**INSTRUCTIONS TO FOLLOW**. Read the data below line by line and state how many lines hold "File". Nothing else belongs in the answer.

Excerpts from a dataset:
== == ==
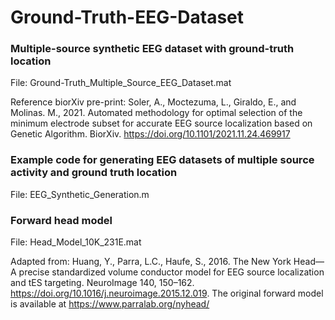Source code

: # Ground-Truth-EEG-Dataset

### Multiple-source synthetic EEG dataset with ground-truth location 

File: Ground-Truth_Multiple_Source_EEG_Dataset.mat

Reference biorXiv pre-print: Soler, A., Moctezuma, L., Giraldo, E., and Molinas. M., 2021. Automated methodology for optimal selection of the minimum electrode subset for accurate EEG source localization based on Genetic Algorithm. BiorXiv. https://doi.org/10.1101/2021.11.24.469917

### Example code for generating EEG datasets of multiple source activity and ground truth location
File: EEG_Synthetic_Generation.m

### Forward head model

File: Head_Model_10K_231E.mat

Adapted from: Huang, Y., Parra, L.C., Haufe, S., 2016. The New York Head—A precise standardized volume conductor model for EEG source localization and tES targeting. NeuroImage 140, 150–162. https://doi.org/10.1016/j.neuroimage.2015.12.019. The original forward model is available at https://www.parralab.org/nyhead/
== == ==
**FINISHED TASK**. 3